A total of 34 NMOSD patients treated with MMF were prospectively enrolled and grouped according to the therapeutic efficacy as effective group (EG, n = 23) versus less-effective group (LEG, n = 11). The purine metabolites were profiled in serum samples and gut microbiota was analyzed using 16S rRNA sequencing with stool samples from the same patients.

Results

Purine salvage pathway (PSP) metabolites (inosine, hypoxanthine, xanthine, guanine and uric acid) in the serum of NMOSD patients were elevated in the LEG compared to EG (p < 0.05). Additionally, the richness and microbial diversity of gut microbiota was found to be similar between EG and LEG patients. However, LEG patients had increased presence of Clostridium and Synergistes but decreased abundance of the Coprococcus genus.

Conclusions

The PSP metabolites and composition of the gut microbiota were changed between patients with or without optimal clinical response after MMF treatment. This may help us to understand the pharmacodynamics of MMF in NMOSD.

Neuromyelitis optica spectrum disorders (NMOSD) is a severe, disabling autoimmune disease of the central nervous system (CNS) characterized by its association with serum anti-aquaporin-4 antibodies (AQP4-IgG) [1,2,3,4]. Clinically, NMOSD results in a range of syndromes of varied severities including recurrent paralysis, blindness and brain syndromes [5]. Immunosuppressive therapies including administration of azathioprine (AZA) and mycophenolate mofetil (MMF) in addition to the new B cell- and complement-targeted therapies are the current NMOSD treatments aimed at relapse prevention [6, 7], with MMF demonstrating better tolerability compared to AZA [8]. MMF is a prodrug whose active metabolite mycophenolic acid (MPA) inhibits inosine monophosphate dehydrogenase (IMPDH) and suppresses the de novo synthesis of guanine nucleotides in rapidly-proliferating cells such as T and B lymphocytes [9, 10]. MMF/MPA treatments significantly and comprehensively lower the levels of baseline purine metabolites in intestinal cell models as well as in patients [11, 12]. However, previous studies have shown mixed efficacy of MMF in treating NMOSD, the proportion of recurrence-free patients in NMOSD is 46–73%, the Expanded Disability Status Scale (EDSS) score decreased or stabilized in 83–91% of patients [6, 13,14,15].

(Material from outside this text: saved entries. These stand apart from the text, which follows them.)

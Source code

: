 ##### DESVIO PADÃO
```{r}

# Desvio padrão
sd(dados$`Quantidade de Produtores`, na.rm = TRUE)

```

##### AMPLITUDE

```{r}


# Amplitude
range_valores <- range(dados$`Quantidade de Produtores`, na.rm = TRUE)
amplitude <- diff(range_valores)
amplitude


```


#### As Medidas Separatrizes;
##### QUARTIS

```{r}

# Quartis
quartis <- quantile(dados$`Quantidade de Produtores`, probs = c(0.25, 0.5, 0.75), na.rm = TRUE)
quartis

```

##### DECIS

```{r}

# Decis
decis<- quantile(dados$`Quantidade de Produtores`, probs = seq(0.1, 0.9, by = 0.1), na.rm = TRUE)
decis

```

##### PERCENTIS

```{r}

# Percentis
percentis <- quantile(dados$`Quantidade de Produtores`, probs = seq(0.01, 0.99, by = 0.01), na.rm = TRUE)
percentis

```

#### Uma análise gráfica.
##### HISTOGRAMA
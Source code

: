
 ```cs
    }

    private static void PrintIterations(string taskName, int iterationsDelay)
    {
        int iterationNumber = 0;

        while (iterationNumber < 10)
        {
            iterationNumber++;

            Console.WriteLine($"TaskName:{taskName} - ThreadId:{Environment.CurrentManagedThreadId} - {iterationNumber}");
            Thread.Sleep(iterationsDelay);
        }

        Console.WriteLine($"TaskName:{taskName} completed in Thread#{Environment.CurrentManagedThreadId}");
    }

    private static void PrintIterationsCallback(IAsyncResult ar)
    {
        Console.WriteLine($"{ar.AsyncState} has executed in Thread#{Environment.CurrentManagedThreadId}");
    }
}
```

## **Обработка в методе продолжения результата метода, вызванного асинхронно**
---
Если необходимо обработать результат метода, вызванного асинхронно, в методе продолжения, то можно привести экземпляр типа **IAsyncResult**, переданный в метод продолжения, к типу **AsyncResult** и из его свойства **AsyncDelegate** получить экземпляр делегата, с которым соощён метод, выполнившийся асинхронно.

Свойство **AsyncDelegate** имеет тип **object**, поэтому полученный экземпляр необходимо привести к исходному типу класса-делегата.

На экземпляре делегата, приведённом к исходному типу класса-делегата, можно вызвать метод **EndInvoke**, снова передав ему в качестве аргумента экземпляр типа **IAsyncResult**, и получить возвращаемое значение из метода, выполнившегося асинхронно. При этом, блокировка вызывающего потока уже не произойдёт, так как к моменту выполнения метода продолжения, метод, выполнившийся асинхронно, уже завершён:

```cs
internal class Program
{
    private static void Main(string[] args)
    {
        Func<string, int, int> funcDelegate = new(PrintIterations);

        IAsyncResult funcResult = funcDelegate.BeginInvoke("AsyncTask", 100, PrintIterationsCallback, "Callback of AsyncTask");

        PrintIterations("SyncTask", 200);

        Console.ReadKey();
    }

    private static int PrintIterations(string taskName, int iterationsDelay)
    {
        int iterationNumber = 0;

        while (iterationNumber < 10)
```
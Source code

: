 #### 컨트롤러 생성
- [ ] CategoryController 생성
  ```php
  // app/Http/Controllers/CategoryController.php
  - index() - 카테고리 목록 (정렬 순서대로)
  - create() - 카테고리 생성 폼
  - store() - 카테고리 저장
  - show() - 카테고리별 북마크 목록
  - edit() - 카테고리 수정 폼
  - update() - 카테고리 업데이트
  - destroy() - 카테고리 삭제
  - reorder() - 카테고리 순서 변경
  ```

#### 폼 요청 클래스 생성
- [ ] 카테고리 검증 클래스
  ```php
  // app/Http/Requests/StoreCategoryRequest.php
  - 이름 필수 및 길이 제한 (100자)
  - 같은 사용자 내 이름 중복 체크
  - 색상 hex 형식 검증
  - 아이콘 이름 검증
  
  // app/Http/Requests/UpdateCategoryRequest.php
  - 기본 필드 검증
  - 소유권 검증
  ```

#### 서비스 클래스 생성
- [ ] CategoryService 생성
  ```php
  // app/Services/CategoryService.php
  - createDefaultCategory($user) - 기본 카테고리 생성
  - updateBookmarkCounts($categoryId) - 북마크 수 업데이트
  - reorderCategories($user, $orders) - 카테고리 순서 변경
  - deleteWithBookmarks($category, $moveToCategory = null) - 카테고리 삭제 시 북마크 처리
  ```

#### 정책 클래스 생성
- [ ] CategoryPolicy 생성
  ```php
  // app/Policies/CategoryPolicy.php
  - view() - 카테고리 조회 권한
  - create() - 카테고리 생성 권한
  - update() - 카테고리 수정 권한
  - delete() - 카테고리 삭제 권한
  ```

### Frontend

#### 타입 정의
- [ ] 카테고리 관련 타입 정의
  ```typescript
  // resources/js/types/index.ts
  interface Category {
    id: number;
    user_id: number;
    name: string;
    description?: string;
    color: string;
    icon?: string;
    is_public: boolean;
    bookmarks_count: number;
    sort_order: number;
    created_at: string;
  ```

Our laboratory recently demonstrated that the gut microbiomes of healthy individuals can be distinguished from NMOSD patients. In particular, the degree of Streptococcus spp. colonization was significantly and positively correlated with disease severity [16]. Other studies have demonstrated strong associations between several Clostridium spp. and NMOSD development [17, 18]. These studies linked dynamic interactions of the host gut microbiota to NMOSD. However, it is not known whether NMOSD therapies such as MMF administration are also influenced by the gut microbiota and whether the gut microbiota has a role in the efficacy of these therapies.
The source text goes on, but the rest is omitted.